Si le final paraît expédié et assez ridicule dans son exécution (le geekos des années 2000 et son ordinateur magique), en bon faiseur (ce n’est pas péjoratif) Mostow parvient à constamment dynamiser sa mise en scène, évitant tout bâillement du spectateur. Et à défaut de proposer une résolution un tant soit peu originale, le metteur en scène confirme sa solidité technique à travers des séquences d’action plutôt réjouissantes. Sa caméra s’envole, décadre, se place souvent au cœur de l’action et se veut vivante à la manière de celle d’un McTiernan. Pour légitimer sa dystopie, il s’inspire d’une photographie et d’un étalonnage à la Tony Scott, le sur-découpage expérimental de Man on Fire et Domino en moins. Avec cette granulosité propre à la pellicule (le film est shooté en 35mm), les couleurs apparaissent saturées à l’excès, dans un univers justement très pop et bigarré, reflet d’une superficialité où l’ancrage humain à disparu, au profit d’un bel emballage publicitaire.

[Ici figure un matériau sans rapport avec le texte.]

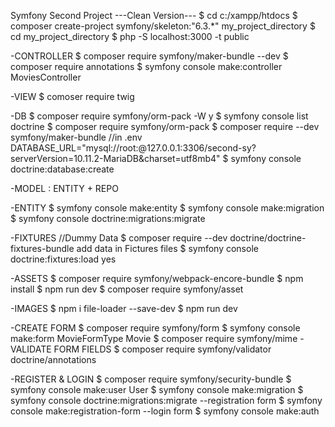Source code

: Symfony Second Project 
---Clean Version---
$ cd c:/xampp/htdocs
$ composer create-project symfony/skeleton:"6.3.*" my_project_directory
$ cd my_project_directory
$ php -S localhost:3000 -t public

-CONTROLLER
$ composer require symfony/maker-bundle --dev
$ composer require annotations
$ symfony console make:controller MoviesController

-VIEW
$ comoser require twig

-DB
$ composer require symfony/orm-pack -W
y
$ symfony console list doctrine
$ composer require symfony/orm-pack
$ composer require --dev symfony/maker-bundle
//in .env
DATABASE_URL="mysql://root:@127.0.0.1:3306/second-sy?serverVersion=10.11.2-MariaDB&charset=utf8mb4"
$ symfony console doctrine:database:create

-MODEL : ENTITY + REPO

-ENTITY
$ symfony console make:entity
$ symfony console make:migration
$ symfony console doctrine:migrations:migrate

-FIXTURES //Dummy Data
$ composer require --dev doctrine/doctrine-fixtures-bundle
add data in Fictures files
$ symfony console doctrine:fixtures:load
yes

-ASSETS
$ composer require symfony/webpack-encore-bundle
$ npm install
$ npm run dev
$ composer require symfony/asset

-IMAGES
$ npm i file-loader --save-dev
$ npm run dev

-CREATE FORM
$ composer require symfony/form
$ symfony console make:form MovieFormType Movie
$ composer require symfony/mime
-VALIDATE FORM FIELDS
$ composer require symfony/validator doctrine/annotations

-REGISTER & LOGIN
$ composer require symfony/security-bundle
$ symfony console make:user User
$ symfony console make:migration
$ symfony console doctrine:migrations:migrate
--registration form
$ symfony console make:registration-form
--login form
$ symfony console make:auth
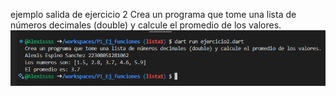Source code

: ejemplo salida de ejercicio 2
Crea un programa que tome una lista de números decimales (double) y calcule el promedio de los valores.
![alt text](image-4.png)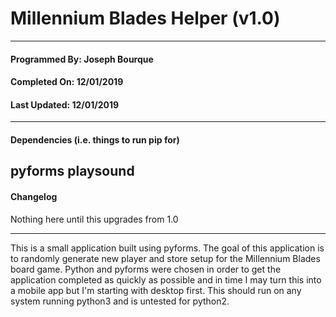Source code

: # Millennium Blades Helper (v1.0)
---
#### **Programmed By:** Joseph Bourque
#### **Completed On:** 12/01/2019
#### **Last Updated:** 12/01/2019
---
#### Dependencies (i.e. things to run pip for)
pyforms
playsound
---
#### Changelog

Nothing here until this upgrades from 1.0

---
This is a small application built using pyforms. The goal of this application is to randomly generate new player and store setup for the Millennium Blades board game. Python and pyforms were chosen in order to get the application completed as quickly as possible and in time I may turn this into a mobile app but I'm starting with desktop first. This should run on any system running python3 and is untested for python2.

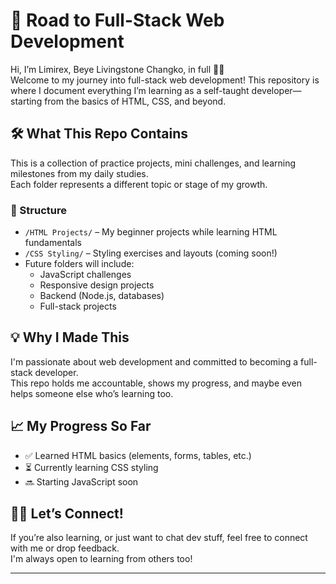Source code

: # 🚀 Road to Full-Stack Web Development

Hi, I’m Limirex, Beye Livingstone Changko, in full 👋🏽  
Welcome to my journey into full-stack web development! This repository is where I document everything I’m learning as a self-taught developer—starting from the basics of HTML, CSS, and beyond.

## 🛠️ What This Repo Contains

This is a collection of practice projects, mini challenges, and learning milestones from my daily studies.  
Each folder represents a different topic or stage of my growth.

### 📁 Structure
- `/HTML Projects/` – My beginner projects while learning HTML fundamentals
- `/CSS Styling/` – Styling exercises and layouts (coming soon!)
- Future folders will include:
  - JavaScript challenges
  - Responsive design projects
  - Backend (Node.js, databases)
  - Full-stack projects

## 💡 Why I Made This
I'm passionate about web development and committed to becoming a full-stack developer.  
This repo holds me accountable, shows my progress, and maybe even helps someone else who’s learning too.

## 📈 My Progress So Far
- ✅ Learned HTML basics (elements, forms, tables, etc.)
- ⏳ Currently learning CSS styling
- 🔜 Starting JavaScript soon

## 🙌🏽 Let’s Connect!
If you’re also learning, or just want to chat dev stuff, feel free to connect with me or drop feedback.  
I'm always open to learning from others too!

---

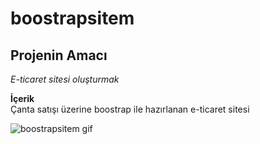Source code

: # boostrapsitem
## Projenin Amacı
*E-ticaret sitesi oluşturmak* <br/>

**İçerik** <br/>
Çanta satışı üzerine boostrap ile hazırlanan e-ticaret sitesi 

![boostrapsitem gif](boostrapsitem.gif)
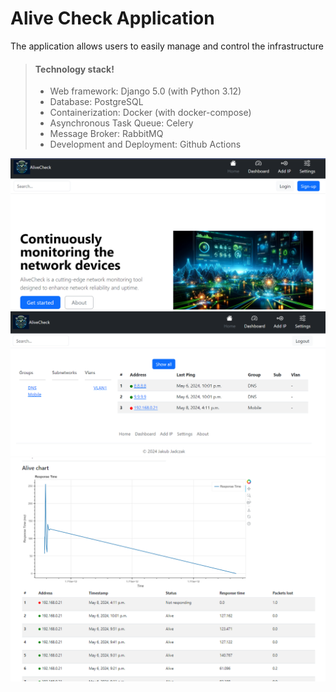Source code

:<h1>Alive Check Application</h1>

The application allows users to easily manage and control the infrastructure

> #### Technology stack!
>
> - Web framework: Django 5.0 (with Python 3.12)
> - Database: PostgreSQL
> - Containerization: Docker (with docker-compose)
> - Asynchronous Task Queue: Celery
> - Message Broker: RabbitMQ
> - Development and Deployment: Github Actions


![alt text](image.png)
![alt text](image-1.png)
![alt text](image-2.png)
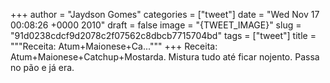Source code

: 
+++
author = "Jaydson Gomes"
categories = ["tweet"]
date = "Wed Nov 17 00:08:26 +0000 2010"
draft = false
image = "{TWEET_IMAGE}"
slug = "91d0238cdcf9d2078c2f07562c8dbcb7715704bd"
tags = ["tweet"]
title = """Receita: Atum+Maionese+Ca..."""
+++
Receita: Atum+Maionese+Catchup+Mostarda. Mistura tudo até ficar nojento. Passa no pão e já era.
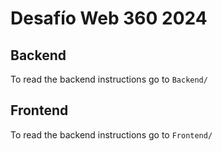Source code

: # Desafío Web 360 2024
## Backend
To read the backend instructions go to `Backend/`
## Frontend
To read the backend instructions go to `Frontend/`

2009, c’est également l’année de sortie d’un certain Avatar, littéralement l’appellation de nos doublures dans un monde numérique. Après une décennie d’essor du jeu vidéo, où certaines personnes mal intentionnées l’accusaient de créer une action par procuration, notamment avec le cas Second Life, le 7e art s’empare de ce sujet pour à son tour se positionner. Tandis que Cameron n’y voyait pas une altérité mais une nouvelle façon d’exister, on ne peut pas en dire autant de Clones, qui à travers un Bruce Willis larmoyant sans cesse sur l’absence de sa femme et de clones au comportement débile, prend plutôt la direction opposée. Le film évite de justesse le discours réac anti-progrès primaire, en présentant le grand méchant anti-clones sous un mauvais jour. Il reflète encore une fois la défiance occidentale envers les avancées technologiques, plutôt que de penser une véritable éthique Homme/Machine en dehors de tout jugement, comme l’a toujours si bien fait l’animation japonaise.